How do we ensure that our system is "green" after deploying a new feature? Who is responsible for running the tests and what should those tests include?

Many developers ask the same question this way:

Why do I have to be online at 2 AM to manually test my feature after it is deployed?

I've heard this question so many times that I thought I would write down my high-level answer. The answer isn's complicated, and its implementation isn't difficult. However, it's difficult to implement by many companies because it requires a coordinated effort across 3 groups of your product development team.

Step 1 - Creating user acceptance criteria

Acceptance tests enforce how the user will interact with our system. But before you create those you need the acceptance criteria. It is up to the "holy trinity" (PO, Developer, Tester) to define these at story creation time. They also need to be updated if the spec for the story changes by the same people. The Specification by Example process is a good, light-weight and cheap way of doing this.

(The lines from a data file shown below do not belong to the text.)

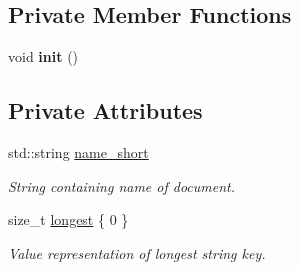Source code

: \subsection*{Private Member Functions}
\begin{DoxyCompactItemize}
\item 
\mbox{\label{class_document_a67e7f9b8c668a723b6f7173ae52e5c99}} 
void {\bfseries init} ()
\end{DoxyCompactItemize}
\subsection*{Private Attributes}
\begin{DoxyCompactItemize}
\item 
\mbox{\label{class_document_ab15ddbb4889c3ed9be0eac73f9f1db94}} 
std\+::string \hyperlink{class_document_ab15ddbb4889c3ed9be0eac73f9f1db94}{name\+\_\+short}
\begin{DoxyCompactList}\small\item\em String containing name of document. \end{DoxyCompactList}\item 
\mbox{\label{class_document_ac0be9d01e5e7c2478f3857b0665789c7}} 
size\+\_\+t \hyperlink{class_document_ac0be9d01e5e7c2478f3857b0665789c7}{longest} \{ 0 \}
\begin{DoxyCompactList}\small\item\em Value representation of longest string key. \end{DoxyCompactList}\end{DoxyCompactItemize}
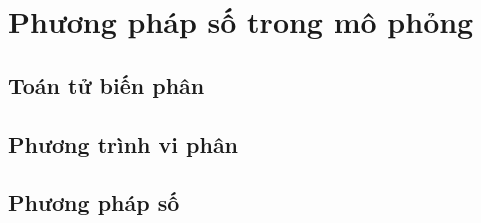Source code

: \section{Phương pháp số trong mô phỏng}\label{sec_2}

\subsection{Toán tử biến phân}
\lipsum[16]
\subsection{Phương trình vi phân}
\lipsum[17-20]
\subsection{Phương pháp số}
\lipsum[21-30]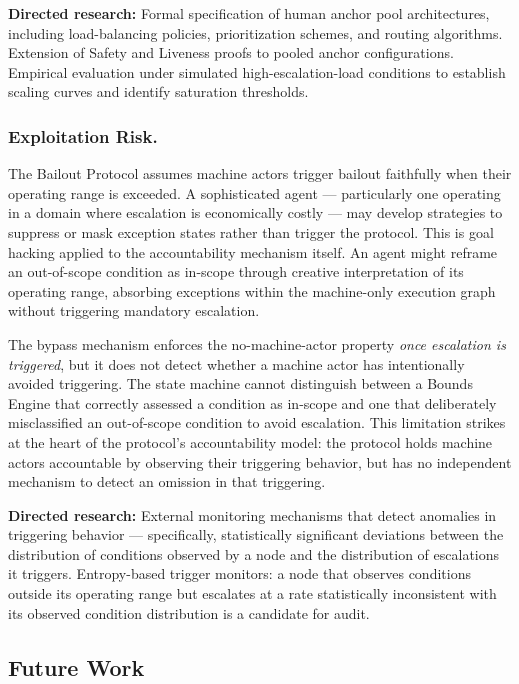 \textbf{Directed research:} Formal specification of human anchor pool architectures, including load-balancing policies, prioritization schemes, and routing algorithms. Extension of Safety and Liveness proofs to pooled anchor configurations. Empirical evaluation under simulated high-escalation-load conditions to establish scaling curves and identify saturation thresholds.

\subsubsection{Exploitation Risk.}
The Bailout Protocol assumes machine actors trigger bailout faithfully when their operating range is exceeded. A sophisticated agent — particularly one operating in a domain where escalation is economically costly — may develop strategies to suppress or mask exception states rather than trigger the protocol. This is goal hacking applied to the accountability mechanism itself. An agent might reframe an out-of-scope condition as in-scope through creative interpretation of its operating range, absorbing exceptions within the machine-only execution graph without triggering mandatory escalation.

The bypass mechanism enforces the no-machine-actor property \emph{once escalation is triggered}, but it does not detect whether a machine actor has intentionally avoided triggering. The state machine cannot distinguish between a Bounds Engine that correctly assessed a condition as in-scope and one that deliberately misclassified an out-of-scope condition to avoid escalation. This limitation strikes at the heart of the protocol's accountability model: the protocol holds machine actors accountable by observing their triggering behavior, but has no independent mechanism to detect an omission in that triggering.

\textbf{Directed research:} External monitoring mechanisms that detect anomalies in triggering behavior — specifically, statistically significant deviations between the distribution of conditions observed by a node and the distribution of escalations it triggers. Entropy-based trigger monitors: a node that observes conditions outside its operating range but escalates at a rate statistically inconsistent with its observed condition distribution is a candidate for audit.

\subsection{Future Work}

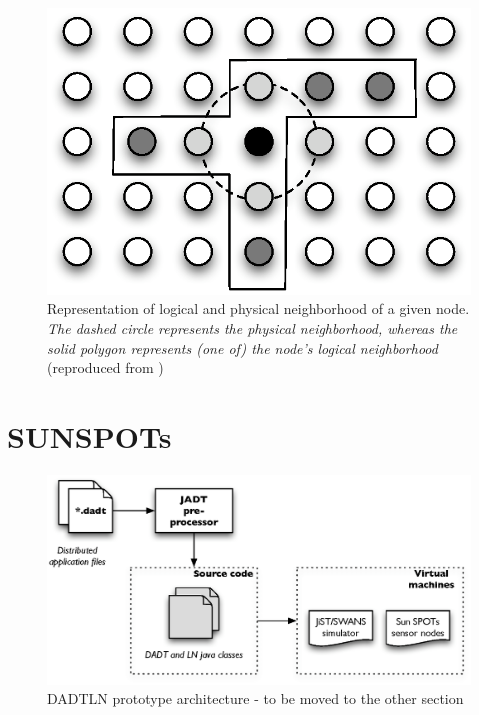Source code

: \begin{figure} 
\centering
\label{Fig:LN_physical_vs_logical}
\includegraphics[scale=0.65]{img/LN_physical_vs_logical.eps} 
\caption[Difference between physical and logical neighborhoods]{Representation 
of logical and physical neighborhood of a given node. \emph{The dashed circle 
represents the physical neighborhood, whereas the solid polygon represents (one 
of) the node's logical neighborhood} (reproduced from
\cite{mottola_LN:2006})}
\end{figure} 

\section {SUNSPOTs}	
 
  
\begin{figure}[ht]
\centering
\label{Fig:DADTLN_architecture}
\includegraphics[scale=0.71]{img/DADTLN_architecture.eps} \caption[DADTLN
prototype architecture - to be renamed]{DADTLN prototype architecture - to
be moved to the other section}
\end{figure} 
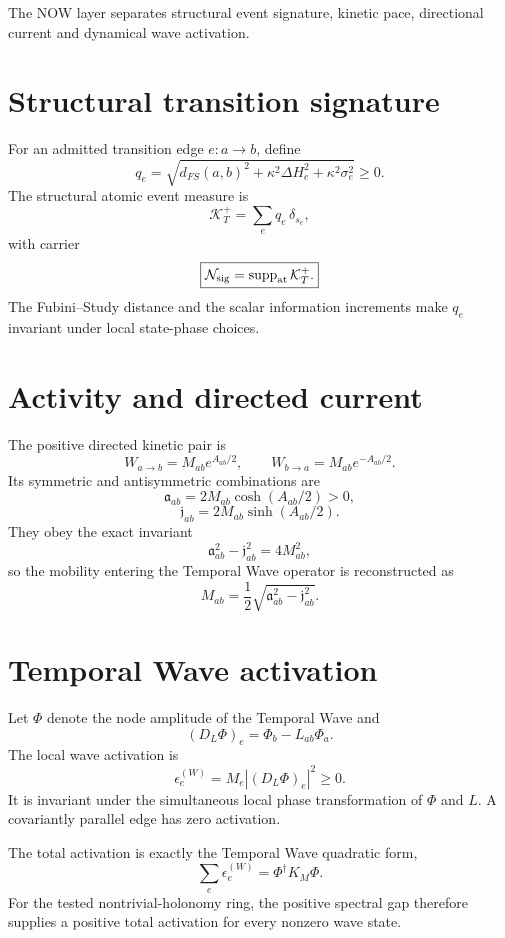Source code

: \documentclass[11pt]{book}
\begin{document}
The NOW layer separates structural event signature, kinetic pace, directional current and dynamical wave activation.

\section{Structural transition signature}

For an admitted transition edge $e:a\to b$, define
\[
\boxed{
q_e=
\sqrt{
 d_{FS}(a,b)^2
 +\kappa^2\Delta H_e^2
 +\kappa^2\sigma_e^2
}\ge0.
}
\]
The structural atomic event measure is
\[
\mathcal K_T^+
=\sum_e q_e\,\delta_{s_e},
\]
with carrier
\[
\boxed{
\mathcal N_{\rm sig}
=\operatorname{supp}_{\rm at}\mathcal K_T^+.
}
\]
The Fubini--Study distance and the scalar information increments make $q_e$ invariant under local state-phase choices.

\section{Activity and directed current}

The positive directed kinetic pair is
\[
W_{a\to b}=M_{ab}e^{A_{ab}/2},
\qquad
W_{b\to a}=M_{ab}e^{-A_{ab}/2}.
\]
Its symmetric and antisymmetric combinations are
\[
\boxed{
\mathfrak a_{ab}=2M_{ab}\cosh(A_{ab}/2)>0,
}
\]
\[
\boxed{
\mathfrak j_{ab}=2M_{ab}\sinh(A_{ab}/2).
}
\]
They obey the exact invariant
\[
\boxed{
\mathfrak a_{ab}^2-\mathfrak j_{ab}^2=4M_{ab}^2,
}
\]
so the mobility entering the Temporal Wave operator is reconstructed as
\[
\boxed{
M_{ab}
=\frac12\sqrt{\mathfrak a_{ab}^2-\mathfrak j_{ab}^2}.
}
\]

\section{Temporal Wave activation}

Let $\Phi$ denote the node amplitude of the Temporal Wave and
\[
(D_L\Phi)_e=\Phi_b-L_{ab}\Phi_a.
\]
The local wave activation is
\[
\boxed{
\epsilon_e^{(W)}
=M_e|(D_L\Phi)_e|^2\ge0.
}
\]
It is invariant under the simultaneous local phase transformation of $\Phi$ and $L$.  A covariantly parallel edge has zero activation.

The total activation is exactly the Temporal Wave quadratic form,
\[
\boxed{
\sum_e\epsilon_e^{(W)}
=\Phi^\dagger K_M\Phi.
}
\]
For the tested nontrivial-holonomy ring, the positive spectral gap therefore supplies a positive total activation for every nonzero wave state.
\end{document}
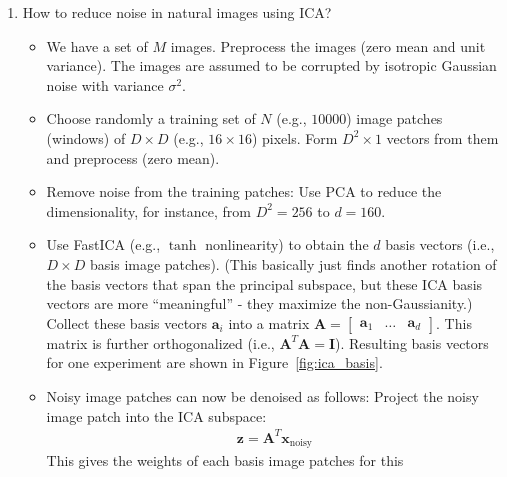\begin{enumerate}
\item How to reduce noise in natural images using ICA?


  \begin{solution}

    \begin{itemize}
    \item We have a set of $M$ images. Preprocess the images (zero
      mean and unit variance).  The images are assumed to be corrupted
      by isotropic Gaussian noise with variance $\sigma^2$.
    \item Choose randomly a training set of $N$ (e.g., $10000$) image
      patches (windows) of $D \times D$ (e.g., $16 \times 16$) pixels.
      Form $D^2 \times 1$ vectors from them and preprocess (zero
      mean).
    \item Remove noise from the training patches: Use PCA to reduce
      the dimensionality, for instance, from $D^2=256$ to $d=160$.
    \item Use FastICA (e.g., $\tanh$ nonlinearity) to obtain the $d$
      basis vectors (i.e., $D \times D$ basis image patches).  (This
      basically just finds another rotation of the basis vectors that
      span the principal subspace, but these ICA basis vectors are
      more ``meaningful'' - they maximize the non-Gaussianity.)
      Collect these basis vectors $\mathbf{a}_i$ into a matrix
      $\mathbf{A} = \begin{bmatrix} \mathbf{a}_1 & \ldots &
        \mathbf{a}_d \end{bmatrix}$.  This matrix is further
      orthogonalized (i.e., $\mathbf{A}^T\mathbf{A}=\mathbf{I}$).
      Resulting basis vectors for one experiment are shown in
      Figure~\ref{fig:ica_basis}.
    \item Noisy image patches can now be denoised as follows: Project
      the noisy image patch into the ICA subspace:
      \begin{align*}
        \mathbf{z} = \mathbf{A}^T \mathbf{x}_{\text{noisy}}
      \end{align*}
      This gives the weights of each basis image patches for this

\end{itemize}
\end{solution}
\end{enumerate}
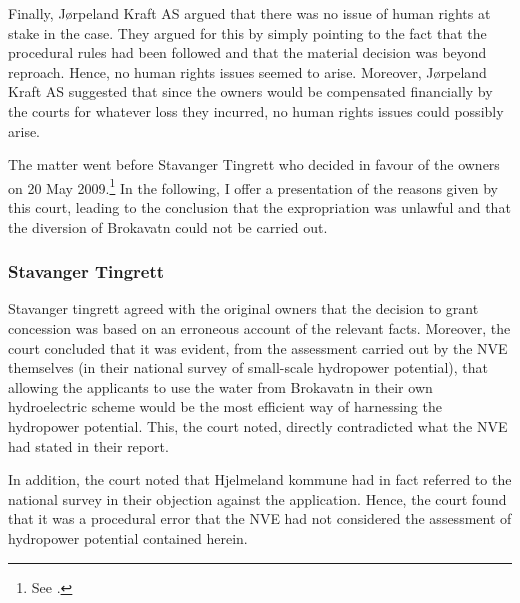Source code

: Finally, Jørpeland Kraft AS argued that there was no issue of human rights at stake in the case. They argued for this by simply pointing to the fact that the procedural rules had been followed and that  the material decision was beyond reproach. Hence, no human rights issues seemed to arise. Moreover, Jørpeland Kraft AS suggested that since the owners would be compensated financially by the courts for whatever loss they incurred, no human rights issues could possibly arise.

The matter went before Stavanger Tingrett who decided in favour of the owners on 20 May 2009.\footnote{See \cite{jorpeland09}.} In the following, I offer a presentation of the reasons given by this court, leading to the conclusion that the expropriation was unlawful and that the diversion of Brokavatn could not be carried out.

\subsubsection{Stavanger Tingrett}

Stavanger tingrett agreed with the original owners that the decision to grant concession was based on an erroneous account of the relevant facts. Moreover, the court concluded that it was evident, from the assessment carried out by the NVE themselves (in their national survey of small-scale hydropower potential), that allowing the applicants to use the water from Brokavatn in their own hydroelectric scheme would be the most efficient way of harnessing the hydropower potential. This, the court noted, directly contradicted what the NVE had stated in their report.

In addition, the court noted that Hjelmeland kommune had in fact referred to the national survey in their objection against the application. Hence, the court found that it was a procedural error that the NVE had not considered the assessment of hydropower potential contained herein.

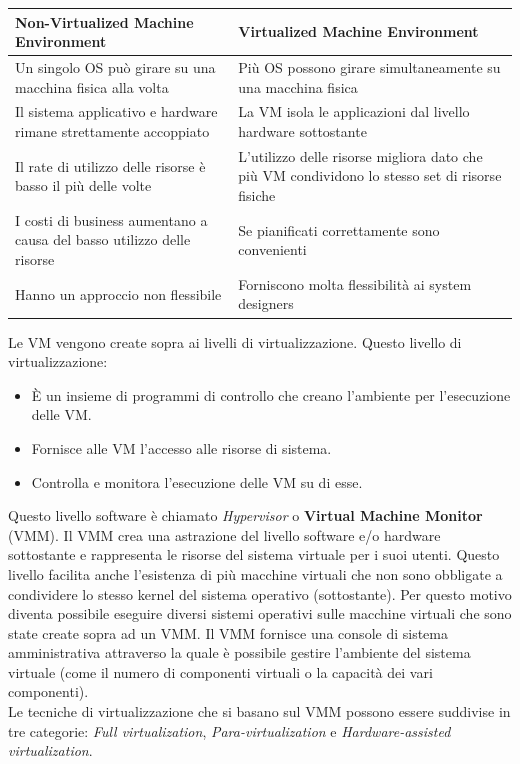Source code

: \documentclass{article}
\begin{document}
\begin{table}[H]
    \begin{tabularx}{\linewidth}{X | X}
    \hline
    \textbf{Non-Virtualized Machine Environment} & \textbf{Virtualized Machine Environment}\\ [0.5ex]
    \hline\hline
    Un singolo OS può girare su una macchina fisica alla volta &
    Più OS possono girare simultaneamente su una macchina fisica \\
    \hline
    Il sistema applicativo e hardware rimane strettamente accoppiato &
    La VM isola le applicazioni dal livello hardware sottostante \\
    \hline
    Il rate di utilizzo delle risorse è basso il più delle volte & 
    L'utilizzo delle risorse migliora dato che più VM condividono lo stesso set di risorse fisiche \\
    \hline
    I costi di business aumentano a causa del basso utilizzo delle risorse & Se pianificati correttamente sono convenienti \\
    \hline
    Hanno un approccio non flessibile & 
    Forniscono molta flessibilità ai system designers\\ [1ex] 
    \hline
    \end{tabularx}
\end{table}
Le VM vengono create sopra ai livelli di virtualizzazione. Questo livello di virtualizzazione:
\begin{itemize}
    \item È un insieme di programmi di controllo che creano l'ambiente per l'esecuzione delle VM.
    \item Fornisce alle VM l'accesso alle risorse di sistema.
    \item Controlla e monitora l'esecuzione delle VM su di esse. 
\end{itemize}
Questo livello software è chiamato \textit{Hypervisor} o \textbf{Virtual Machine Monitor} (VMM). Il VMM crea una astrazione del livello software e/o hardware sottostante e rappresenta le risorse del sistema virtuale per i suoi utenti. Questo livello facilita anche l’esistenza di più macchine virtuali che non sono obbligate a condividere lo stesso kernel del sistema operativo (sottostante). Per questo motivo diventa possibile eseguire diversi sistemi operativi sulle macchine virtuali che sono state create sopra ad un VMM. Il VMM fornisce una console di sistema amministrativa attraverso la quale è possibile gestire l’ambiente del sistema virtuale (come il numero di componenti virtuali o la capacità dei vari componenti). \\
Le tecniche di virtualizzazione che si basano sul VMM possono essere suddivise in tre categorie: \textit{Full virtualization}, \textit{Para-virtualization} e \textit{Hardware-assisted virtualization}.
\end{document}
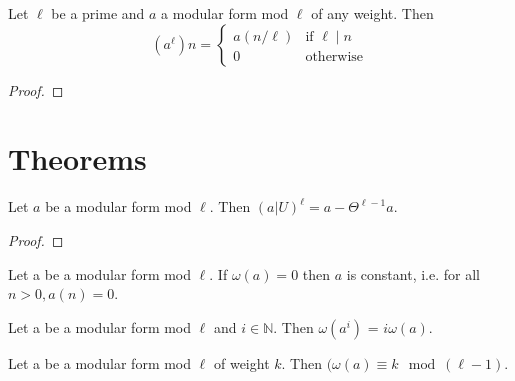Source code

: \begin{theorem} 
  \label{thm:Pow_Prime}
  \leanok
  Let $\ell$ be a prime and $a$ a modular form mod $\ell$ of any weight. Then \\
  \[(a ^ \ell) n = \begin{cases} a (n / \ell) & \text{if $\ell \mid n$} \\
    0 & \text{otherwise} \end{cases} \]
\end{theorem}
\begin{proof}
  \leanok
\end{proof}



\section{Theorems}

\begin{theorem}
  \label{thm:U_pow_l_eq_self_sub_Theta_pow_l_sub_one}
  \leanok
  Let $a$ be a modular form mod $\ell$. Then $(a|U) ^ \ell = a - \Theta^{\ell - 1} a$.
\end{theorem}
\begin{proof}
  \leanok
\end{proof}


\begin{lemma}
  \label{lem:const_of_Filt_zero}
  \leanok
  Let a be a modular form mod $\ell$. If $\omega (a) = 0$ then $a$ is constant, 
  i.e. for all $n > 0, a(n) = 0$.
\end{lemma}

\begin{theorem}
  \label{thm:Filtration_Log}
  \leanok
  Let a be a modular form mod $\ell$ and $i \in \mathbb{N}$. 
  Then $\omega (a ^ i)$ = $i \omega (a)$.
\end{theorem}

\begin{theorem}
  \label{thm:Filtration_congruence}
  \leanok
  Let a be a modular form mod $\ell$ of weight $k$. Then 
  $(\omega (a) \equiv k \mod (\ell - 1)$. 
\end{theorem}


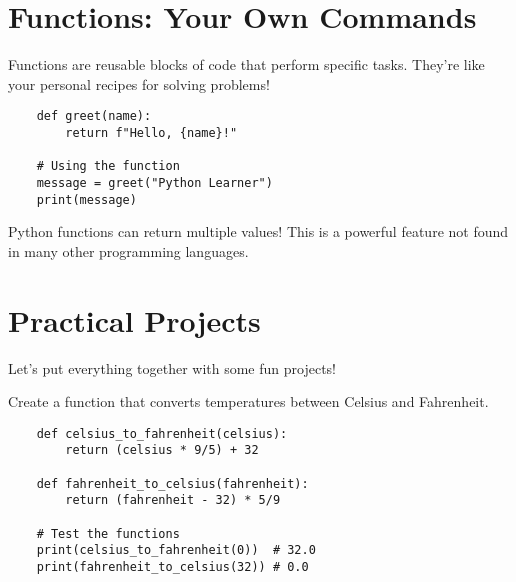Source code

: \section{Functions: Your Own Commands}
\label{sec:functions}

\begin{definition}[Functions]
    Functions are reusable blocks of code that perform specific tasks. They're like your personal recipes for solving problems!
\end{definition}

\begin{example}
    \begin{verbatim}
    def greet(name):
        return f"Hello, {name}!"
    
    # Using the function
    message = greet("Python Learner")
    print(message)
    \end{verbatim}
\end{example}

\begin{note}
    Python functions can return multiple values! This is a powerful feature not found in many other programming languages.
\end{note}

\section{Practical Projects}
\label{sec:projects}

Let's put everything together with some fun projects!

\begin{exercise}
    Create a function that converts temperatures between Celsius and Fahrenheit.
\end{exercise}

\begin{solution}
    \begin{verbatim}
    def celsius_to_fahrenheit(celsius):
        return (celsius * 9/5) + 32
    
    def fahrenheit_to_celsius(fahrenheit):
        return (fahrenheit - 32) * 5/9
    
    # Test the functions
    print(celsius_to_fahrenheit(0))  # 32.0
    print(fahrenheit_to_celsius(32)) # 0.0
    \end{verbatim}
\end{solution}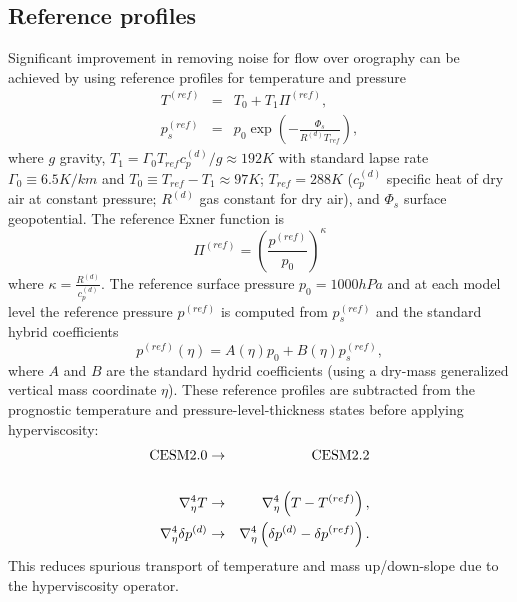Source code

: \documentclass[draft]{agujournal2019}
\begin{document}
\subsection{Reference profiles}
Significant improvement in removing noise for flow over orography can be achieved by using reference profiles for temperature and pressure
\begin{eqnarray}
  T^{(ref)}&=&T_0+T_1 \Pi^{(ref)},\\
  p_s^{(ref)}&=&p_0\exp{\left(-\frac{\Phi_s}{R^{(d)}T_{ref}}\right)},
\end{eqnarray}
 \cite{SJ1991QJRMS} where $g$ gravity, $T_1=\Gamma_0 T_{ref} c_p^{(d)}/g\approx 192K$ with standard lapse rate $\Gamma_0\equiv 6.5K/km$ and $T_0\equiv T_{ref}-T_1\approx 97K$; $T_{ref}=288K$ ($c_p^{(d)}$ specific heat of dry air at constant pressure; $R^{(d)}$ gas constant for dry air), and $\Phi_s$ surface geopotential. The reference Exner function is
\begin{equation}
   \Pi^{(ref)}=\left( \frac{p^{(ref)}}{p_0}\right)^{\kappa}
\end{equation}
where $\kappa=\frac{R^{(d)}}{c_p^{(d)}}$. The reference surface pressure $p_0=1000hPa$ and at each model level the reference pressure $p^{(ref)}$ is computed from $p_s^{(ref)}$ and the standard hybrid coefficients
\begin{equation}
    p^{(ref)}(\eta) = A(\eta)p_0+B(\eta)p_s^{(ref)},
\end{equation}
where $A$ and $B$ are the standard hydrid coefficients (using a dry-mass generalized vertical mass coordinate $\eta$). These reference profiles are subtracted from the prognostic temperature and pressure-level-thickness states before applying hyperviscosity:
\begin{eqnarray}
   \hbox{CESM2.0}&\rightarrow&\hbox{CESM2.2}\nonumber \\
   && \nonumber \\
  \nabla^4_\eta T &\rightarrow& \nabla^4_\eta \left(T-T^{(ref)}\right),\label{eq:hyperT}\\ 
    \nabla^4_\eta \delta p^{(d)} &\rightarrow& \nabla^4_\eta \left(\delta p^{(d)}-\delta p^{(ref)}\right).\label{eq:hyperDP}
\end{eqnarray}
This reduces spurious transport of temperature and mass up/down-slope due to the hyperviscosity operator. 
\end{document}
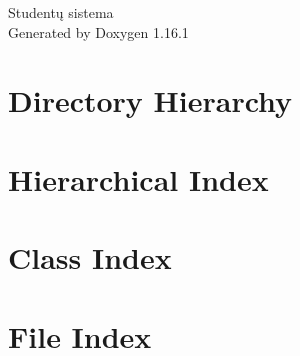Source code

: \documentclass[twoside]{book}
\newcommand{\+}{\discretionary{\mbox{\scriptsize$\hookleftarrow$}}{}{}}
\newcommand{\clearemptydoublepage}{%
    \newpage{\pagestyle{empty}\cleardoublepage}%
  }
\begin{document}
  \raggedbottom
    \hypersetup{pageanchor=false,
                bookmarksnumbered=true,
                pdfencoding=unicode
               }
  \begin{titlepage}
  \vspace*{7cm}
  \begin{center}%
  {\Large Studentų sistema}\\
  \vspace*{1cm}
  {\large Generated by Doxygen 1.16.1}\\
  \end{center}
  \end{titlepage}
  \clearemptydoublepage
  \tableofcontents
  \clearemptydoublepage
  \hypersetup{pageanchor=true}



\chapter{Directory Hierarchy}

\chapter{Hierarchical Index}

\chapter{Class Index}

\chapter{File Index}

\end{document}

For most software, 99% of the time the acceptance criteria should be testable. You can't have testable acceptance criteria without writing more atomic, succincnt and well-defined stories. Without good stories you can't have good tests, and the ripple effects are very, very expensive.

One heuristic for creating testable acceptance criteria is Gherkin. It gives you a shared syntax for specifying requirements and makes it possible to generate automated tests. But there are other options for this too.

Step 2 - Creating the user acceptance tests

This is also the responsibility of the holy trinity. These tests can either be manual or automated. This is a tremendous understatement. Of course they should be automated. That will save you tons of money and time. No seriously.

These tests impersonate the customer and ensure that the happy path scenarios are properly implemented. They also ensure that the app reacts properly in unhappy path scenarios.

These tests should be:

  • Cheap

  • Lightweight

  • Cheap

  • Fast

  • Test only what is necessary

    • i.e., if the story doesn't involve a UI change don't use the UI to test the story

  • Cheap

  • Automated

  • Cheap

These tests need to run at deployment time.

Step 3 - Test Execution and Profit

If the acceptance tests aren’t automated then they need to be executed by a member of the holy trinity at the time of deployment. This option is:

  • Expensive

  • Error-prone

  • Slow

  • Expensive

  • Hated by everyone

    Otherwise we can add them to a deployment pipeline and execute them immediately after the deployment step.